TRY IT:
Scan the listing below for lines with "other" in them. Give their number and nothing more.

================================

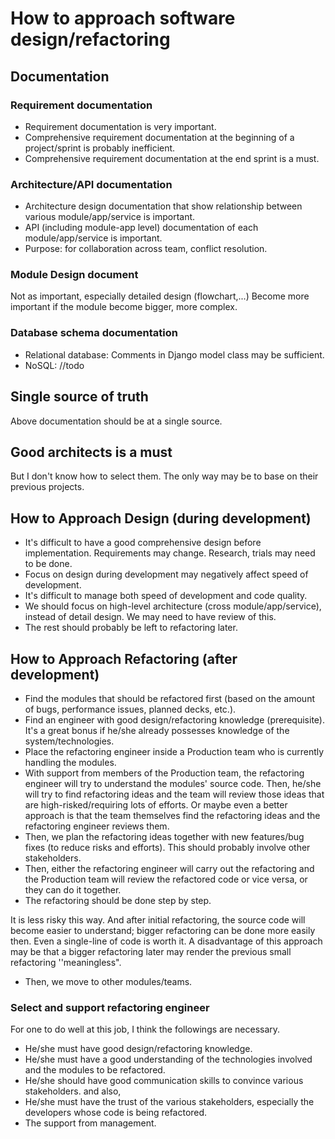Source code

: # How to approach software design/refactoring
## Documentation
### Requirement documentation
+ Requirement documentation is very important.
+ Comprehensive requirement documentation at the beginning of a project/sprint is probably inefficient.
+ Comprehensive requirement documentation at the end sprint is a must.
### Architecture/API documentation
+ Architecture design documentation that show relationship between various module/app/service is important.
+ API (including module-app level) documentation of each module/app/service is important.
+ Purpose: for collaboration across team, conflict resolution.
### Module Design document
Not as important, especially detailed design (flowchart,...)
Become more important if the module become bigger, more complex.
### Database schema documentation
+ Relational database: Comments in Django model class may be sufficient.
+ NoSQL: //todo
## Single source of truth
Above documentation should be at a single source.
## Good architects is a must
But I don't know how to select them. The only way may be to base on their previous projects. 
## How to Approach Design (during development)
+ It's difficult to have a good comprehensive design before implementation. Requirements may change. Research, trials may need to be done.
+ Focus on design during development may negatively affect speed of development.
+ It's difficult to manage both speed of development and code quality. 
+ We should focus on high-level architecture (cross module/app/service), instead of detail design. We may need to have review of this.
+ The rest should probably be left to refactoring later. 
## How to Approach Refactoring (after development)
+ Find the modules that should be refactored first (based on the amount of bugs, performance issues, planned decks, etc.).
+ Find an engineer with good design/refactoring knowledge (prerequisite). It's a great bonus if he/she already possesses knowledge of the system/technologies.
+ Place the refactoring engineer inside a Production team who is currently handling the modules.
+ With support from members of the Production team, the refactoring engineer will try to understand the modules' source code. Then, he/she will try to find refactoring ideas and the team will review those ideas that are high-risked/requiring lots of efforts. Or maybe even a better approach is that the team themselves find the refactoring ideas and the refactoring engineer reviews them.
+ Then, we plan the refactoring ideas together with new features/bug fixes (to reduce risks and efforts). This should probably involve other stakeholders.
+ Then, either the refactoring engineer will carry out the refactoring and the Production team will review the refactored code or vice versa, or they can do it together.
+ The refactoring should be done step by step. 

It is less risky this way. And after initial refactoring, the source code will become easier to understand; bigger refactoring can be done more easily then. Even a single-line of code is worth it. A disadvantage of this approach may be that a bigger refactoring later may render the previous small refactoring ''meaningless".

+ Then, we move to other modules/teams.

### Select and support refactoring engineer
For one to do well at this job, I think the followings are necessary.
+ He/she must have good design/refactoring knowledge.
+ He/she must have a good understanding of the technologies involved and the modules to be refactored.
+ He/she should have good communication skills to convince various stakeholders.
and also,
+ He/she must have the trust of the various stakeholders, especially the developers whose code is being refactored.
+ The support from management.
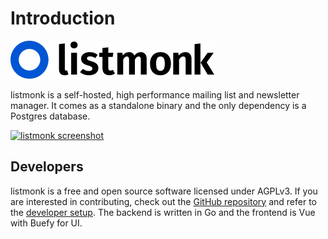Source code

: # Introduction

[![listmonk](images/logo.svg)](https://listmonk.app)

listmonk is a self-hosted, high performance mailing list and newsletter manager. It comes as a standalone binary and the only dependency is a Postgres database.

[![listmonk screenshot](https://user-images.githubusercontent.com/547147/134939475-e0391111-f762-44cb-b056-6cb0857755e3.png)](https://listmonk.app)

## Developers
listmonk is a free and open source software licensed under AGPLv3. If you are interested in contributing, check out the [GitHub repository](https://github.com/knadh/listmonk) and refer to the [developer setup](developer-setup). The backend is written in Go and the frontend is Vue with Buefy for UI. 

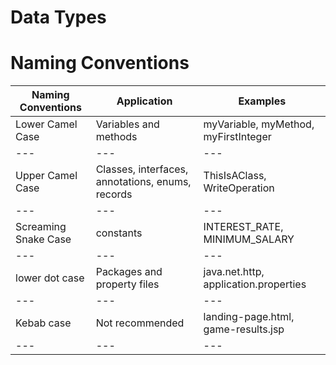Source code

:# Data Types


# Naming Conventions

Naming Conventions | Application | Examples 
--- | --- | ---
Lower Camel Case | Variables and methods | myVariable, myMethod, myFirstInteger 
--- | --- | ---
Upper Camel Case | Classes, interfaces, annotations, enums, records | ThisIsAClass, WriteOperation
--- | --- | ---
Screaming Snake Case | constants | INTEREST_RATE, MINIMUM_SALARY
--- | --- | ---
lower dot case | Packages and property files | java.net.http, application.properties
--- | --- | ---
Kebab case | Not recommended | landing-page.html, game-results.jsp
--- | --- | ---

================================

ANSWER BELOW:
2